The Botting Q&A Thread: Ask Away

dchuk

Senior Botter
Oct 30, 2008
7,044
224
0
San Diego,CA
serpiq.com
Alright, this subforum is pretty dead most of the time, so let's try and liven things up a bit. There seems to be a wide array of botters around here, from more heavy duty guys to the occasional imacros and ubot guys.

Feel free to ask any questions you might have about scraping, account creators, captcha breaking, etc. I'll try and answer as many things as I can, and I'm going to rely on a few resident senior botters to fill in the gaps.

Ground rules:

1) Nothing illegal (phishing, cookie stuffing, hacking sites, etc...keep it PG folks)
2) No asking for bots. If someone wants to give code up, cool. this isn't a BST thread though
3) Newbie questions are ok, BUT DO NOT BE AN IDIOT. If there are things you've always wanted to ask about how to get into this stuff, go ahead and ask, but you better be damn sure someone hasn't already asked it or you will get flamed.

alright, let the chatting commence. I've been doing a shit ton of stuff lately with jruby and celerity, as well as quite a bit on the server side with php and codeigniter.

eliquid, mattseh, tainted, bofu, rage9, uplinked, shady, eli, stanley, and all other botters...I expect some posts in here :)
 


My question: when automating account signups, how do you save the captcha image to your server, then redisplay it without messing up sessions? I use php and I can't seem to make the initial request to the signup page and grab the image all in one step.

Sorry if that was worded poorly, but I'm sure you get the point.
 
My question: when automating account signups, how do you save the captcha image to your server, then redisplay it without messing up sessions? I use php and I can't seem to make the initial request to the signup page and grab the image all in one step.

Sorry if that was worded poorly, but I'm sure you get the point.

I would assume you're using cURL, so...

When you request a page that has a captcha image on it, that site drops a cookie on your machine. When you then use cURL to download the actual captcha image (in a second request) you're going to (most of the time) get a new captcha image, with a new cookie. That cookie won't match up to your previous request, so you won't ever get success.

When you make the second request for the captcha image, you need to pass the cookies back to the server, so it looks like you're refreshing the page rather than making a whole new request.

Towards the bottom of this page there is an example of how to use the cookiejar to send and receive with cookies attached: An in-depth overview of PHP And Curl

here's another good example of how to do this: http://reversedentropy.net/php/cookies-curl-and-php-without-a-jar
 
My question: when automating account signups, how do you save the captcha image to your server, then redisplay it without messing up sessions? I use php and I can't seem to make the initial request to the signup page and grab the image all in one step.

Sorry if that was worded poorly, but I'm sure you get the point.

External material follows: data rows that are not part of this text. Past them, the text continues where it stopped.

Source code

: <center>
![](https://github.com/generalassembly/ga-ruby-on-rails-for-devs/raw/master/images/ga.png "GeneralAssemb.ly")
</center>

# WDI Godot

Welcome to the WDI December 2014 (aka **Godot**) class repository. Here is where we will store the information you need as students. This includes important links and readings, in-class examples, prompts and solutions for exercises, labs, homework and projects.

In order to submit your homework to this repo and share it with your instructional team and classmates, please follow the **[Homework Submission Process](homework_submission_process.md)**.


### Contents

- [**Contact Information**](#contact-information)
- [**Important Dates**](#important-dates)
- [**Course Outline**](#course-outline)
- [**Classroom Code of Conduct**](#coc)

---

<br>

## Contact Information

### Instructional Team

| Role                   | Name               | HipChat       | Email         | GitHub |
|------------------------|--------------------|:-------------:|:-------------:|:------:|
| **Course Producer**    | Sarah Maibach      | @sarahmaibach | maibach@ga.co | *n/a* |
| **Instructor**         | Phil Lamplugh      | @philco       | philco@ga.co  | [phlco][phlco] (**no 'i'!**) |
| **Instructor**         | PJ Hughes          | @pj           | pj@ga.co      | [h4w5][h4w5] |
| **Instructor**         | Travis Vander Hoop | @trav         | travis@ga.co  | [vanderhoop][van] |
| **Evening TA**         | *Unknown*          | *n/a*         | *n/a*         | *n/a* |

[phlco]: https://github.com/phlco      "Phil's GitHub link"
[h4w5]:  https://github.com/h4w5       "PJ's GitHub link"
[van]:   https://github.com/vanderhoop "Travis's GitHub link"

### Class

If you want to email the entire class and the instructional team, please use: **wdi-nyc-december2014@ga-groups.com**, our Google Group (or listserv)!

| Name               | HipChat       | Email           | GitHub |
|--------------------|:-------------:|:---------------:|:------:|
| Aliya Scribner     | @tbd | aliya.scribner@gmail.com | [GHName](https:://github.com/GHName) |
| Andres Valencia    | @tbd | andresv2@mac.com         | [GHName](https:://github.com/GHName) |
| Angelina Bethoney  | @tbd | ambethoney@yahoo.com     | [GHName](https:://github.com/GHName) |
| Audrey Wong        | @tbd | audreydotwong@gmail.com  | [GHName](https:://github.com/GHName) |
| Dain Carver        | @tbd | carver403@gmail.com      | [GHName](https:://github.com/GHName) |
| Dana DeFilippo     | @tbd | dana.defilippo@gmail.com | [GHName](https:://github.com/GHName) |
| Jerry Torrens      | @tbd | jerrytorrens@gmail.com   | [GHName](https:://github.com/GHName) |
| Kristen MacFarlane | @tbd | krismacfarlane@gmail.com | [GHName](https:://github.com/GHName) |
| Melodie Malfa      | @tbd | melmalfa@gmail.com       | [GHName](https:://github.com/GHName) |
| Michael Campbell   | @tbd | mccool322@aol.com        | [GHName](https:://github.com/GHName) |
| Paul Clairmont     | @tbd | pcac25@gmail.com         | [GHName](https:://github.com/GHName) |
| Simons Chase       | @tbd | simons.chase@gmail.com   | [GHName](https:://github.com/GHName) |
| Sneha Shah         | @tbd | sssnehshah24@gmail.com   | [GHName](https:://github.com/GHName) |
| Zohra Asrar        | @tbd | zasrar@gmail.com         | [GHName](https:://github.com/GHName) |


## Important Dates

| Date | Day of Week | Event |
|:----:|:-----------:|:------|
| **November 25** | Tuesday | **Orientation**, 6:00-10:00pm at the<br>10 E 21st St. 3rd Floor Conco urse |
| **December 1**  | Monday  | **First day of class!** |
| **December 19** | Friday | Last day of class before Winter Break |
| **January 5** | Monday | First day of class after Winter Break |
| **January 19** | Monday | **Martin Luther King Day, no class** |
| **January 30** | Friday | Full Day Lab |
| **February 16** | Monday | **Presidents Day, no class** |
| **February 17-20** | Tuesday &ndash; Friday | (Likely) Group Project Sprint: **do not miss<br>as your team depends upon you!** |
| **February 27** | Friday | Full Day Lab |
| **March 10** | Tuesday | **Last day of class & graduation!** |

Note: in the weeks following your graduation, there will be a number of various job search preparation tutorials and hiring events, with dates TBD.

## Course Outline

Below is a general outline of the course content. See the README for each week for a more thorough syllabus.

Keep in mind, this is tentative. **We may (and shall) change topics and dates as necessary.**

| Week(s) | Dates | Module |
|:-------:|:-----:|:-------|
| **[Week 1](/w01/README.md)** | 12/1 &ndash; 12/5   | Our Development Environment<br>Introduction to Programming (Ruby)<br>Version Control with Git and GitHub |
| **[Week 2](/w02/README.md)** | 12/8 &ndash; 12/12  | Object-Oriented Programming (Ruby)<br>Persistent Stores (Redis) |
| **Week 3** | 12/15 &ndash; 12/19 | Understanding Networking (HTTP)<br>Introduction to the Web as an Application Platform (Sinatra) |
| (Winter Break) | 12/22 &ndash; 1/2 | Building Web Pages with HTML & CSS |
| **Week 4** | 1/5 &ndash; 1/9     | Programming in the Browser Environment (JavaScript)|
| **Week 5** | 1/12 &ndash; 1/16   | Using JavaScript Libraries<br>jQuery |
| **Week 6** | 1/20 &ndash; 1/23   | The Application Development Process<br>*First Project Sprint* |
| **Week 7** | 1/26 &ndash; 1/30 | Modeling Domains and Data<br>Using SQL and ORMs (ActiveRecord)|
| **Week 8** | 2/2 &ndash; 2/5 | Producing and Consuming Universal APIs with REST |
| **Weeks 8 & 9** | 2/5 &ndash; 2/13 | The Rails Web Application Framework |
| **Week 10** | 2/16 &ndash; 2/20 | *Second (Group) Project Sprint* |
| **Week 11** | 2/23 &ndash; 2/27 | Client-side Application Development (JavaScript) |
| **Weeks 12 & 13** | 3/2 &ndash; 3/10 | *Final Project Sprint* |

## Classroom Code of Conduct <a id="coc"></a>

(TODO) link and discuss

Using curl with PHP you can save the cookie during the first request to fetch all the HTML on the page. You will then parse out what you want from the page and issue another request with curl. When you make the second request make sure to send the cookie along that was received in the first request.

libcurl - PHP Binding examples <= great examples in php
 
When you make the second request for the captcha image, you need to pass the cookies back to the server, so it looks like you're refreshing the page rather than making a whole new request.

Using curl with PHP you can save the cookie during the first request to fetch all the HTML on the page. You will then parse out what you want from the page and issue another request with curl. When you make the second request make sure to send the cookie along that was received in the first request.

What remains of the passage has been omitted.